Prince William has praised an impending investigation into a notorious 1995 interview by the BBC with Princess Diana in a highly unusual public statement from the royal.
An independent enquiry will look at whether journalist Martin Bashir secured the unprecedented access to Diana for the current affairs program Panorama through unethical means.
William called the probe a "step in the right direction", adding: "It should help establish the truth behind the actions that led to the Panorama interview and subsequent decisions taken by those in the BBC at the time."

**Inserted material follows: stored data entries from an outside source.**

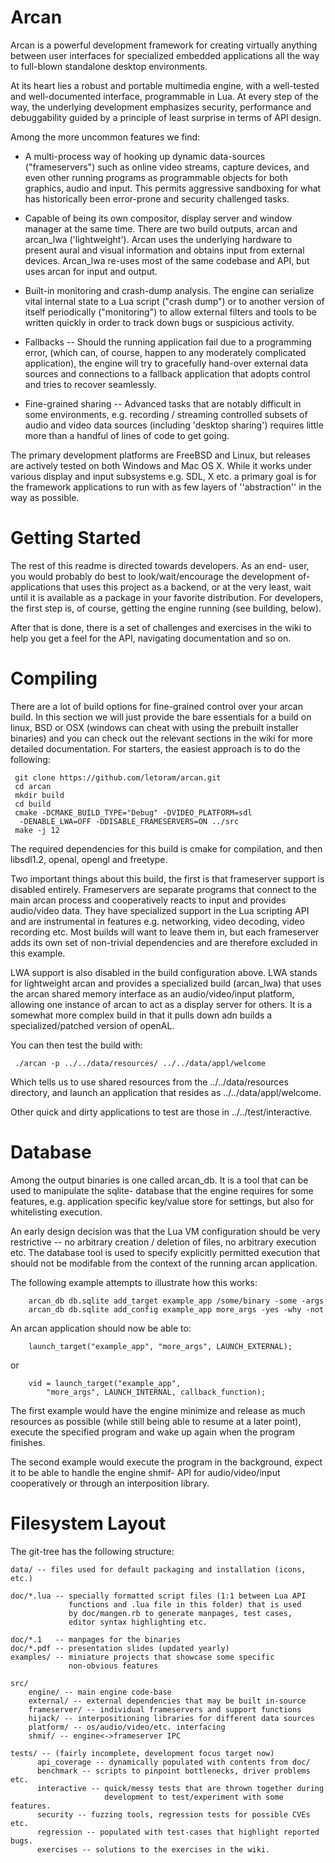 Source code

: Arcan
=====

Arcan is a powerful development framework for creating virtually anything between
user interfaces for specialized embedded applications all the way to
 full-blown standalone desktop environments.

At its heart lies a robust and portable multimedia engine, with a well-tested
and well-documented interface, programmable in Lua. At every step of the way,
the underlying development emphasizes security, performance and debuggability
guided by a principle of least surprise in terms of API design.

Among the more uncommon features we find:

 * A multi-process way of hooking up dynamic data-sources ("frameservers")
   such as online video streams, capture devices, and even other running
   programs as programmable objects for both graphics, audio and input.
   This permits aggressive sandboxing for what has historically been
   error-prone and security challenged tasks.

 * Capable of being its own compositor, display server and window manager at
   the same time. There are two build outputs, arcan and arcan\_lwa
   ('lightweight'). Arcan uses the underlying hardware to present aural and
   visual information and obtains input from external devices. Arcan\_lwa
   re-uses most of the same codebase and API, but uses arcan for input
   and output.

 * Built-in monitoring and crash-dump analysis. The engine can serialize vital
   internal state to a Lua script ("crash dump") or to another version of itself
   periodically ("monitoring") to allow external filters and tools to be written
   quickly in order to track down bugs or suspicious activity.

 * Fallbacks -- Should the running application fail due to a programming error,
   (which can, of course, happen to any moderately complicated application),
   the engine will try to gracefully hand-over external data sources and
   connections to a fallback application that adopts control and tries to
   recover seamlessly.

 * Fine-grained sharing -- Advanced tasks that are notably difficult in some
   environments, e.g. recording / streaming controlled subsets of audio and
   video data sources (including 'desktop sharing') requires little more than
   a handful of lines of code to get going.

The primary development platforms are FreeBSD and Linux, but releases are
actively tested on both Windows and Mac OS X. While it works under various
display and input subsystems e.g. SDL, X etc. a primary goal is for the
framework applications to run with as few layers of ''abstraction'' in the
way as possible.

Getting Started
=====
The rest of this readme is directed towards developers. As an end- user,
you would probably do best to look/wait/encourage the development of-
applications that uses this project as a backend, or at the very least,
wait until it is available as a package in your favorite distribution.
For developers, the first step is, of course, getting the engine
running (see building, below).

After that is done, there is a set of challenges and exercises in the wiki
to help you get a feel for the API, navigating documentation and so on.

Compiling
=====
There are a lot of build options for fine-grained control over your arcan
build. In this section we will just provide the bare essentials for a build
on linux, BSD or OSX (windows can cheat with using the prebuilt installer
binaries) and you can check out the relevant sections in the wiki for more
detailed documentation. For starters, the easiest approach is to do the
following:

     git clone https://github.com/letoram/arcan.git
     cd arcan
     mkdir build
     cd build
     cmake -DCMAKE_BUILD_TYPE="Debug" -DVIDEO_PLATFORM=sdl
      -DENABLE_LWA=OFF -DDISABLE_FRAMESERVERS=ON ../src
     make -j 12

The required dependencies for this build is cmake for compilation, and then
libsdl1.2, openal, opengl and freetype.

Two important things about this build, the first is that frameserver support is
disabled entirely. Frameservers are separate programs that connect to the main
arcan process and cooperatively reacts to input and provides audio/video data.
They have specialized support in the Lua scripting API and are instrumental in
features e.g. networking, video decoding, video recording etc. Most builds will
want to leave them in, but each frameserver adds its own set of non-trivial
dependencies and are therefore excluded in this example.

LWA support is also disabled in the build configuration above. LWA stands for
lightweight arcan and provides a specialized build (arcan\_lwa) that uses the
arcan shared memory interface as an audio/video/input platform, allowing one
instance of arcan to act as a display server for others. It is a somewhat more
complex build in that it pulls down adn builds a specialized/patched version
of openAL.

You can then test the build with:

     ./arcan -p ../../data/resources/ ../../data/appl/welcome

Which tells us to use shared resources from the ../../data/resources directory,
and launch an application that resides as ../../data/appl/welcome.

Other quick and dirty applications to test are those in ../../test/interactive.

Database
=====

Among the output binaries is one called arcan\_db. It is a tool that
can be used to manipulate the sqlite- database that the engine requires
for some features, e.g. application specific key/value store for settings,
but also for whitelisting execution.

An early design decision was that the Lua VM configuration should be very
restrictive -- no arbitrary creation / deletion of files, no arbitrary execution
etc. The database tool is used to specify explicitly permitted execution that
should not be modifable from the context of the running arcan application.

The following example attempts to illustrate how this works:

        arcan_db db.sqlite add_target example_app /some/binary -some -args
        arcan_db db.sqlite add_config example_app more_args -yes -why -not

An arcan application should now be able to:

        launch_target("example_app", "more_args", LAUNCH_EXTERNAL);

or

        vid = launch_target("example_app",
            "more_args", LAUNCH_INTERNAL, callback_function);

The first example would have the engine minimize and release as much
resources as possible (while still being able to resume at a later point),
execute the specified program and wake up again when the program finishes.

The second example would execute the program in the background, expect it to
be able to handle the engine shmif- API for audio/video/input cooperatively
or through an interposition library.

Filesystem Layout
=====
The git-tree has the following structure:

    data/ -- files used for default packaging and installation (icons, etc.)

    doc/*.lua -- specially formatted script files (1:1 between Lua API
                 functions and .lua file in this folder) that is used
                 by doc/mangen.rb to generate manpages, test cases,
                 editor syntax highlighting etc.

    doc/*.1   -- manpages for the binaries
    doc/*.pdf -- presentation slides (updated yearly)
    examples/ -- miniature projects that showcase some specific
                 non-obvious features

    src/
        engine/ -- main engine code-base
        external/ -- external dependencies that may be built in-source
        frameserver/ -- individual frameservers and support functions
        hijack/ -- interpositioning libraries for different data sources
        platform/ -- os/audio/video/etc. interfacing
        shmif/ -- engine<->frameserver IPC

    tests/ -- (fairly incomplete, development focus target now)
          api_coverage -- dynamically populated with contents from doc/
          benchmark -- scripts to pinpoint bottlenecks, driver problems etc.
          interactive -- quick/messy tests that are thrown together during
                         development to test/experiment with some features.
          security -- fuzzing tools, regression tests for possible CVEs etc.
          regression -- populated with test-cases that highlight reported bugs.
          exercises -- solutions to the exercises in the wiki.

During the sensational interview, Diana candidly spoke about self-harm, her battle with bulimia, several incidents of infidelity within her marriage - including her own affair with army captain James Hewitt - and the monarchy's attitude towards her as a "non-starter".
Diana's revelations that "there were three of us" in her marriage to Prince Charles, referring to Charles' relationship with Camilla Parker-Bowles, was one of many bombshells that saw the interview go down in history.
At the time, the controversial interview was accused of violating the trust between the monarchy and the BBC, ignoring established procedures for a broadcast of a royal nature.
One disgruntled member of the public called into the BBC programme Points of View to call the television special "tantamount to treason".
Now, 25 years after the interview, questions remain about the methods undertaken by Bashir to get the scoop, including allegations that the journalist used counterfeit bank statements to persuade Diana to take part.
Along with the investigation, Diana's younger brother Earl Spencer has requested a posthumous apology for his late sister - who died less than two years after the programme aired - and a donation to charities set up in her memory.